Дейнека продолжал сосать влажную тугую сигарету, побывавшую в мокрой пепельнице. Дейнека был рослым, неповоротливым и некрасивым, к тому же, как и все люди, напоминающие крупные породы обезьян, казался хамоватым. Мадам Луиза — как он называл ее про себя — всегда сомневалась в «большом друге» своей дочери. Но — щадила Инну, как будто та была куклой с пластмассовыми ушами и не могла слышать постоянного ворчания о мокрых ботинках и резонирующем пении в ванной. Дейнека, безусловно, этим грешил.
Жена ушла от него, но недалеко. Вышла замуж за бывшего одноклассника. Некто Р. подшустрил, супруга с сыном переместились в дом напротив. Видеться с отпрыском Дейнеке отчего-то пытались запретить, что было абсурдом — он мог ежедневно наблюдать из своего окна, как ребенок бесконечно ковырялся в песочнице. То ли от обиды, то ли от скуки, то ли от одуряющей загадки — за что ему так нудно мстят — Дейнека запел. Таланты его толстого и едкого на язык папы прор¡зались в самую лихую минуту, и знакомцы уверяли, что так бывает, и слава богу, что так, ведь не запой же и не язва. Слава Дейнека не противился.

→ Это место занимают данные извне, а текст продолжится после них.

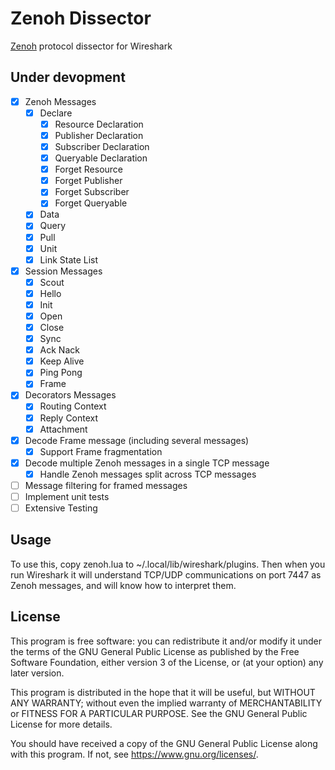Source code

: # Zenoh Dissector
[Zenoh](http://zenoh.io/) protocol dissector for Wireshark

## Under devopment

- [x] Zenoh Messages
  - [x] Declare
      - [x] Resource Declaration
      - [x] Publisher Declaration
      - [x] Subscriber Declaration
      - [x] Queryable Declaration
      - [x] Forget Resource
      - [x] Forget Publisher
      - [x] Forget Subscriber
      - [x] Forget Queryable
  - [x] Data
  - [x] Query
  - [x] Pull
  - [x] Unit
  - [x] Link State List
- [x] Session Messages
  - [x] Scout
  - [x] Hello
  - [x] Init
  - [x] Open
  - [x] Close
  - [x] Sync
  - [x] Ack Nack
  - [x] Keep Alive
  - [x] Ping Pong
  - [x] Frame
- [x] Decorators Messages
  - [x] Routing Context
  - [x] Reply Context
  - [x] Attachment
- [x] Decode Frame message (including several messages)
  - [x] Support Frame fragmentation
- [x] Decode multiple Zenoh messages in a single TCP message
  - [x] Handle Zenoh messages split across TCP messages
- [ ] Message filtering for framed messages
- [ ] Implement unit tests
- [ ] Extensive Testing

## Usage

To use this, copy zenoh.lua to ~/.local/lib/wireshark/plugins.
Then when you run Wireshark it will understand TCP/UDP communications
on port 7447 as Zenoh messages, and will know how to interpret them. 

## License
This program is free software: you can redistribute it and/or modify
it under the terms of the GNU General Public License as published by
the Free Software Foundation, either version 3 of the License, or
(at your option) any later version.

This program is distributed in the hope that it will be useful,
but WITHOUT ANY WARRANTY; without even the implied warranty of
MERCHANTABILITY or FITNESS FOR A PARTICULAR PURPOSE.  See the
GNU General Public License for more details.

You should have received a copy of the GNU General Public License
along with this program.  If not, see <https://www.gnu.org/licenses/>.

Он сподобился даже по-ломоносовски поступить в консерваторию, дабы не зарывать потомственный дар в землю; долго-долго и комично ходил в пыльные классы. Поначалу он вдохновлялся сменой декораций, но, как вечно скатывающийся в минор меланхолик, Дейнека быстро скис. Никто не шептался за его спиной, но он все равно держал в кармане нож, вечно защищаясь от воображаемого. Большому Дейнеке казалось, что «маленькие» насмехаются над ним, самым старшим, упитанным и молчаливым. У него нет друзей, он сумасшедший инженер, сквозь его жесткий одеколон пробивается потный душок одинокого диванчика и сарделек. Он сам себе выдумал такого себя и так к этому привык, что на всякий случай ни на чье весеннее кокетство не отвечал.